The meeting was organised by SAIT to inform members about the effects of the state budget and to adopt a strategy. The meeting buzzed with anger and determination as teachers, school workers and community supporters listened to passionate speakers on the platform.
The Trade Union Choir opened proceedings with a powerful rendition of "In Germany", a song that reminded people of the need for solidarity between everyone concerned about the future.
Claire McCarty set the context of the government's attacks: "Their ideology is market driven at a time when we have the greatest ever capacity to educate people. This is a short-sighted grab for petty cash when over 7000 jobs and $750 million have been lost due to cuts to the public sector this year. We demand a free, accessible, education for all! Education is a right, not a commodity!"
The South Australian education system is facing the most drastic attack for many years. The government's August 25 budget announced cuts that would increase class sizes, reduce staffing levels, close schools and cut funds for those most in need.
The Liberal government is planning 40 school closures within the state. It also wants an increase in student/teaching staff ratio from 14.3 to 14.7. While this increase might look small, it will have big implications. Some junior primary, primary and lower secondary classes will have 34 to 36 students per class, compared with their present 28 to 30. Government plans will also lead to 422 teachers losing their jobs.
Already there has been community outrage at the attacks.

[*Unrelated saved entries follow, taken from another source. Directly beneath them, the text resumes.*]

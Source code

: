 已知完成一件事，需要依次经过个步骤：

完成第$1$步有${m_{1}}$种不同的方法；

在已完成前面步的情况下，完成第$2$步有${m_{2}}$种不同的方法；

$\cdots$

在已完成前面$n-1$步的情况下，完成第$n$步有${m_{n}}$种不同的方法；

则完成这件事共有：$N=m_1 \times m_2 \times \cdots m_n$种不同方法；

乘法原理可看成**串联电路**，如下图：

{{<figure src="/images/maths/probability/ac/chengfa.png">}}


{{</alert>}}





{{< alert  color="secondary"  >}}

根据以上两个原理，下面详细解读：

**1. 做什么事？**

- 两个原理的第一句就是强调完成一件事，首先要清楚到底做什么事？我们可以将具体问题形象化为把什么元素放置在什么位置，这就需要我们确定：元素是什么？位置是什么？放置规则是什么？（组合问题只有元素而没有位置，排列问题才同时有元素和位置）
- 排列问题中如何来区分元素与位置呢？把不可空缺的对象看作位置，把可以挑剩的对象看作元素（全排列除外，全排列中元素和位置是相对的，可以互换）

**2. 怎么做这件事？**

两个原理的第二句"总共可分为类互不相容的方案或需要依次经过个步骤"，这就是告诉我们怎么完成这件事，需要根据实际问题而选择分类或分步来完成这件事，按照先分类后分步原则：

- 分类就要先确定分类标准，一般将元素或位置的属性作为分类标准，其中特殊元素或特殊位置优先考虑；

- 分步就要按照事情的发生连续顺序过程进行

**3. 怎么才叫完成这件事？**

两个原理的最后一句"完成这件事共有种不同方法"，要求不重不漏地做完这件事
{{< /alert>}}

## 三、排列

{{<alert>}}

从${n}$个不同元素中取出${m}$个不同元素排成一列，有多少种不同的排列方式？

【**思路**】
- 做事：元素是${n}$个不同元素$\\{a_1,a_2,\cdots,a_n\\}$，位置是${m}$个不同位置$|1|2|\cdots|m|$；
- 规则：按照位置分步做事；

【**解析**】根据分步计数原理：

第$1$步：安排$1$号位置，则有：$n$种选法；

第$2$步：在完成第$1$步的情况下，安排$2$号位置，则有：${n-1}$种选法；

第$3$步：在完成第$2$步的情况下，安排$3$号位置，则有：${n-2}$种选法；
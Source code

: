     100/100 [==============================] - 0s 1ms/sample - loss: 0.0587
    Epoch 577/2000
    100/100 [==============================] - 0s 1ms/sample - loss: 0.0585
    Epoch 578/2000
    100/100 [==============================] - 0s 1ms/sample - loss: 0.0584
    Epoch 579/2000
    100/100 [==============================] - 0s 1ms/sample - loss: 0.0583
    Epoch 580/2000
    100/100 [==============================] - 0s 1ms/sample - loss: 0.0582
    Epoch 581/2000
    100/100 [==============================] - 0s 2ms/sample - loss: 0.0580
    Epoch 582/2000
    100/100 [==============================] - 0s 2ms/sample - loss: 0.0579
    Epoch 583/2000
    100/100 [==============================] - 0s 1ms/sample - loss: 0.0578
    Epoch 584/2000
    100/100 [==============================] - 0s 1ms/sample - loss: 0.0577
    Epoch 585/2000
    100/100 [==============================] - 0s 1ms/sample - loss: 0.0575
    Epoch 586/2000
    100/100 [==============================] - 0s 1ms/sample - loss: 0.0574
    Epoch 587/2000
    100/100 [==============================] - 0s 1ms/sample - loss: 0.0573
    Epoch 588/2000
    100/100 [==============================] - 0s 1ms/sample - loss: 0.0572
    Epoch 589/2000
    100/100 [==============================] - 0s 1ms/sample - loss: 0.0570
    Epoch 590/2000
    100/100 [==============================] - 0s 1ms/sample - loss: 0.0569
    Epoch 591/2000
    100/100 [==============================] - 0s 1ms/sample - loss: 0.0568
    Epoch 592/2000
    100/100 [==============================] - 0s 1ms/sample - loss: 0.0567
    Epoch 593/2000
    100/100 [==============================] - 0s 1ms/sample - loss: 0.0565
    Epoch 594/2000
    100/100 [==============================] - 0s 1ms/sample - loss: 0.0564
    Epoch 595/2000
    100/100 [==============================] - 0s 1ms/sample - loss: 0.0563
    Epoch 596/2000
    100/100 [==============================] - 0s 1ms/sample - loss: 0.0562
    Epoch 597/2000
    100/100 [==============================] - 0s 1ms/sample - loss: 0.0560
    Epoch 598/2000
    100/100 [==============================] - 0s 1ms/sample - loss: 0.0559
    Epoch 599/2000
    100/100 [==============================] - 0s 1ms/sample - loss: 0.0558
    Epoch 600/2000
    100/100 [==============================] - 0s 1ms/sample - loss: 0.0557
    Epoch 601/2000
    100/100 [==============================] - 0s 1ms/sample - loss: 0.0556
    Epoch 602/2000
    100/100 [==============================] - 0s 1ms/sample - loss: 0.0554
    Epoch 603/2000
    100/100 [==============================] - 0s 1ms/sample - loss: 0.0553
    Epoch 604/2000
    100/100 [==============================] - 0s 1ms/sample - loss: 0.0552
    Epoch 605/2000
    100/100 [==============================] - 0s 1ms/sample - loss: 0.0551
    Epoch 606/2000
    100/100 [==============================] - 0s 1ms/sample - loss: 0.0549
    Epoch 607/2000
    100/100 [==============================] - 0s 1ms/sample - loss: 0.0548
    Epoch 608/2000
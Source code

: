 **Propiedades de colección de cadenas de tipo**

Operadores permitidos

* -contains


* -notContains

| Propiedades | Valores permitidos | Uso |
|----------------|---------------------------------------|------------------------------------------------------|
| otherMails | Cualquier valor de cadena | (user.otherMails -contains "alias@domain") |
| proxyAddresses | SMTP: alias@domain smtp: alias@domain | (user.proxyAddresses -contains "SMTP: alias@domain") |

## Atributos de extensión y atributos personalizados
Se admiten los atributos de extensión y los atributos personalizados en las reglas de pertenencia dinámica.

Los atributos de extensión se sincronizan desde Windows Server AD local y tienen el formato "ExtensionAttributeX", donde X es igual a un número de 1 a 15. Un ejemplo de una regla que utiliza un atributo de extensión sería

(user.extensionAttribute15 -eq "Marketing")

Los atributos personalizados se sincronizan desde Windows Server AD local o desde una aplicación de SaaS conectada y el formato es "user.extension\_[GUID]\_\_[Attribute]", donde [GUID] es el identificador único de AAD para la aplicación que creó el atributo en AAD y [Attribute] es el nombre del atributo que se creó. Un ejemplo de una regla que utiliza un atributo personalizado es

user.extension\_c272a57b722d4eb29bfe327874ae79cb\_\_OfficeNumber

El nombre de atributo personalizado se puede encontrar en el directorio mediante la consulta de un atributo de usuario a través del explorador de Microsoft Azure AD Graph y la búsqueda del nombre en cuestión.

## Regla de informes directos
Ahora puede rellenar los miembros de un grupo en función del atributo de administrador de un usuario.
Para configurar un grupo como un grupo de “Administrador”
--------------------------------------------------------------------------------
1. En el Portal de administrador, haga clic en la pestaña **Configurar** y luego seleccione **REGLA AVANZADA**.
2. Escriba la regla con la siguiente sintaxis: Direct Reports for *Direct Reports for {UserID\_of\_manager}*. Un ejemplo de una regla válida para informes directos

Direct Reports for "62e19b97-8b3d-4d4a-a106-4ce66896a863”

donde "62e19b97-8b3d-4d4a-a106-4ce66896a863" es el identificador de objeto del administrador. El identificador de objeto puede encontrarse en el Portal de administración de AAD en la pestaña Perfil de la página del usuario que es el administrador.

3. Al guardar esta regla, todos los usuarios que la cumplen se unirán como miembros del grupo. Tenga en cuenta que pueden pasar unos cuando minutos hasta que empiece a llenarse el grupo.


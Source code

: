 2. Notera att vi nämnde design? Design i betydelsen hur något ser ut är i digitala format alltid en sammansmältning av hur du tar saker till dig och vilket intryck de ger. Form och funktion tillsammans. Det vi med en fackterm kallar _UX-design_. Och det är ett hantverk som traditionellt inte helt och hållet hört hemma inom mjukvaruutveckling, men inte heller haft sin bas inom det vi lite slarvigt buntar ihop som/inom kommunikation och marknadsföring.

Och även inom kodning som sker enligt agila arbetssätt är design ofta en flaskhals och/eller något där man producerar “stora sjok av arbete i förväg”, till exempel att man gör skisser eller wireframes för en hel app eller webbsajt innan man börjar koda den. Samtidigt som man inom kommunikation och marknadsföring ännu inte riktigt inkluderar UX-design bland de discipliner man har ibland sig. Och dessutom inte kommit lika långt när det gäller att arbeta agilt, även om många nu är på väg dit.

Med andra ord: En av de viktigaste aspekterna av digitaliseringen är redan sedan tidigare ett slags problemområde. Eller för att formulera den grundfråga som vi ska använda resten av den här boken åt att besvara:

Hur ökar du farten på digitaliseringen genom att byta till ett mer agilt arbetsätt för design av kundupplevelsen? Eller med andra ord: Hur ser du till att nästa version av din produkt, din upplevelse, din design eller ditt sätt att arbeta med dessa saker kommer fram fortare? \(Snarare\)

One of the schools slated for closure, Fremont High, went on strike on August 30. Students and staff refused to attend lessons.
One of the most devastating cuts planned is to the School Card system. Presently over 50% of state school students hold the School Card, which provides help for poorer students with expenses like transport, excursions and fees. The government plans to abolish free transport for School Card holders, which will add a tremendous burden to those students and their families. There has been a 50% increase in School Card use over the last five years.
Cuts are also planned to the early childhood sector. A typical kindergarten with three staff will go from having between 56 and 65 children a day, to between 62 and 71 children a day.
Janet Giles, SAIT vice president, outlined the strategy SAIT has adopted to combat the attacks. She said that SAIT had been pushing for federal award coverage for teachers. This would protect teachers from any moves towards enterprise bargaining, which would inevitably lead to cuts in wages and conditions.
The state government has attempted to play teachers off against the community by promising a 2% pay increase for teachers, but funding this by a 2% cutback to education spending in other areas! SAIT has emphatically rejected this divisive proposal.
Giles claimed that the government has been forced to pull back from some of its plans because of SAIT's pursuit of a federal award. However, she also warned against false security: "The legal strategy is not enough. Political and industrial action is crucial in ensuring we defeat these attacks."
Gail Shepparton, a coordinator at Aberfoyle Park High School, gave a passionate feel for the effects of the cuts on one school. She said that up to 25 subjects could be taken out of the school curriculum because of staff losses. Increased class sizes would also have great implications for occupational health and safety.
Shepparton pointed the finger directly at the corporate world. "This government was held to ransom by big business. Big business is the author of this budget!"
The meeting finished by unanimously adopting six motions. These condemned the Brown Liberal government for its reduction in funding for education and called on members to oppose the implementation of any new employer-initiated policies which seek to remove staff from face-to-face learning and teaching.
SAIT members will ban initiatives that increase workloads out of the classroom. These bans will include systematic data collection, limitations on after-hours meetings and support staff working to allocated hours. Members in the early childhood and TAFE sector will work to allocated hours or a 35-hour week respectively.
The meeting also decided to consider conducting an industrial campaign including stoppages, and to continue to forge alliances with parents, unions and community groups.